Тяжело дыша, он умолк. Громче, тревожнее ударили сердца всех. Даже ритор перестал смеяться. Голос его из тоненького, высокого, почти безумного, стал спокойным, низким, напевным, когда он заговорил медленно, мелодично и скорбно, как будто скандировал Овидиевы «Скорби».
— Пока наши прекрасные белые боги правили миром и городом с вершин Олимпа, с высоты алтарей, по рукописям поэтов, ни один недруг не осмеливался переступить священных границ Рима, ни один наглец не дерзал посягать на величие головы и сердца мира. Но вот отвергли наших богов, воздвигли на алтарь крест и назаретянина — и что творится?.. Вы говорите, что Христос — это наивысшая доброта… что он всеведущий и всемогущий… Пусть же он спасет Рим! Изгонит варваров! Пусть избавит своих приверженцев от позора, страдания и смерти… Пусть…

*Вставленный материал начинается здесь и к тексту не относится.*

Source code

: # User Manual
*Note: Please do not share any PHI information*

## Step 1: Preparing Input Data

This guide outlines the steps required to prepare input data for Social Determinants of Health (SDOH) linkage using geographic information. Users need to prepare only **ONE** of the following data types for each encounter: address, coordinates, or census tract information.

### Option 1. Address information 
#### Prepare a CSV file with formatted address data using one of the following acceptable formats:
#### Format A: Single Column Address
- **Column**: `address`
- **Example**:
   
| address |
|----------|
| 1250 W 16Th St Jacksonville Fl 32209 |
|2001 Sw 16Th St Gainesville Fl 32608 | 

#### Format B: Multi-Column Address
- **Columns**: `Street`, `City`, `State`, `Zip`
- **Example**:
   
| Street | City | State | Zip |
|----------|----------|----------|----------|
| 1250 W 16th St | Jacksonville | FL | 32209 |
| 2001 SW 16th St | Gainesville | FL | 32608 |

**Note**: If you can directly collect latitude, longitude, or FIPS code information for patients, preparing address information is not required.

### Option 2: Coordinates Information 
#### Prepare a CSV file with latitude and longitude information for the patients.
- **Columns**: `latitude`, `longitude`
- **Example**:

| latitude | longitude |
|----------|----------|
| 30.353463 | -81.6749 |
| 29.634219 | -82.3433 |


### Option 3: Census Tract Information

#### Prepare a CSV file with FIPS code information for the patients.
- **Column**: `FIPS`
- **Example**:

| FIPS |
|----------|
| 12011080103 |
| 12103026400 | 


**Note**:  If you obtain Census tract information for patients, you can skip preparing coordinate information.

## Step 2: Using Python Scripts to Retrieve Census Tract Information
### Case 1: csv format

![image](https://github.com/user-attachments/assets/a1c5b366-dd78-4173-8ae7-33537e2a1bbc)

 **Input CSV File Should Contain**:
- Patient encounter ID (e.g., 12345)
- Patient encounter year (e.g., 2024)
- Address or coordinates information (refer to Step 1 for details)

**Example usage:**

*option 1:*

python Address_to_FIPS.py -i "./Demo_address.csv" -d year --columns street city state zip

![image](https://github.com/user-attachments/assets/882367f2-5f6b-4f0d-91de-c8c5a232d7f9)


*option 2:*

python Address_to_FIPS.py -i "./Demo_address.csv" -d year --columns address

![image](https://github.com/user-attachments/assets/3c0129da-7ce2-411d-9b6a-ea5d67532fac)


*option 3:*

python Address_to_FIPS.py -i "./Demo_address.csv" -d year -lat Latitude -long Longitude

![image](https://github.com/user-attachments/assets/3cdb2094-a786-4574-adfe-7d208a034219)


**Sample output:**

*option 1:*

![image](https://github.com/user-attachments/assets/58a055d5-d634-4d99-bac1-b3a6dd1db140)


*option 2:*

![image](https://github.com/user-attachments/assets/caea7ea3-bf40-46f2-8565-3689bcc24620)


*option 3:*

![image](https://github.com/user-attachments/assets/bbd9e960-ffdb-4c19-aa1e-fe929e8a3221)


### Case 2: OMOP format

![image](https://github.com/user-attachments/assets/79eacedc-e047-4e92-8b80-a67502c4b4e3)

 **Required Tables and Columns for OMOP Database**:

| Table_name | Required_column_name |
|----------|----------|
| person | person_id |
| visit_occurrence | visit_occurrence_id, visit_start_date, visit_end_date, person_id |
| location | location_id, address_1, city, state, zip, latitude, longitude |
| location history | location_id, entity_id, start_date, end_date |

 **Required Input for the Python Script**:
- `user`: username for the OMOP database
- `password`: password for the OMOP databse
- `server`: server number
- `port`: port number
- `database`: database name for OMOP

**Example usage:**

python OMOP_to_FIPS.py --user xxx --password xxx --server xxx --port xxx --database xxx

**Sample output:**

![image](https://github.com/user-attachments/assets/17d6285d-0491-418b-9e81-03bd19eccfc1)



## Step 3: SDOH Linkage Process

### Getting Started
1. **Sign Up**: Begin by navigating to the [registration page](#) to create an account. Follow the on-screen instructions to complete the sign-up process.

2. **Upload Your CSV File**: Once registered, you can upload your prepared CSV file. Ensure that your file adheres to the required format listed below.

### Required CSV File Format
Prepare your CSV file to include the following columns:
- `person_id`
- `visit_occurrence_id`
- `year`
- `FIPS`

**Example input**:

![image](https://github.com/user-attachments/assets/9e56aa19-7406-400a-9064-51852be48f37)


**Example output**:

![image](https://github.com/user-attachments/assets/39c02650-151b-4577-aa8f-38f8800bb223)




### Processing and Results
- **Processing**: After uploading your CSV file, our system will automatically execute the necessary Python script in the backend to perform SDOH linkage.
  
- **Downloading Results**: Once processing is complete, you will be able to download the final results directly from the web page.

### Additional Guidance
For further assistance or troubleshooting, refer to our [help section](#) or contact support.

Его заглушил крик священника, резкий, пронзительный:
— Пусть уничтожает… пусть сжигает… пусть губит… Горе тебе, сердце и голова идолопоклонства! Горе тебе, логово волчицы, как она, свирепое, похотливое и распутное!..
И вновь отозвались трубы. Все громче, все ближе… Все пространство от древней стены Сервия и Коллинских ворот покрыло вдруг бесчисленное количество тяжело нагруженных повозок. Повозки, полные золота, серебра, красивых сосудов, искусной утвари забили выезд на Саларийскую и Номентанскую дороги.
Радостью и скорбью одновременно наполнились сердца заложников. Вестготы покидали ограбленный, обесчещенный Рим, безнаказанно унося на подошвах священный прах улиц и площадей Вечного города. А вместе с ними в дальнейшие, казалось, нескончаемые скитания должны были отправиться заложники. У многих на глазах блеснула слеза, и не узнать — слеза облегчения или скорби.
Еще громче ударили в небо трубы. От храма Фортуны сворачивал на Саларийскую дорогу королевский поезд. Аэций издали узнал белого коня и статную фигуру дерзновеннейшего из дерзких — Алариха Балта. В нескольких шагах перед королевским конем шла, еле волоча ноги, молодая женщина, смертельно бледная, но горделивая и спокойная. Губы ее были крепко сжаты, глаза устремлены на гладко тесанный камень улицы. Аэций сразу понял все. Вот так же четыре века назад входила в город Туснельда в триумфальном шествии Германика. Только у Туснельды были голубые глаза, а у этой — черные, чуть выпуклые и несколько округлые, у Галлы Плацидии, дочери императора Феодосия Августа, выходящей из города в триумфе варвара. Рядом с Аэцием раздалось громкое рыдание. Он обернулся: ритор и священник плакали, припав друг к другу головами.
Аэций не плакал.
6
Флавий Констанций, magister militum[10], осадил коня и, морща черные сросшиеся брови, процедил сквозь зубы:
— Усилить правое крыло.
Вождь аквитанской Галлии бессильно развел руками.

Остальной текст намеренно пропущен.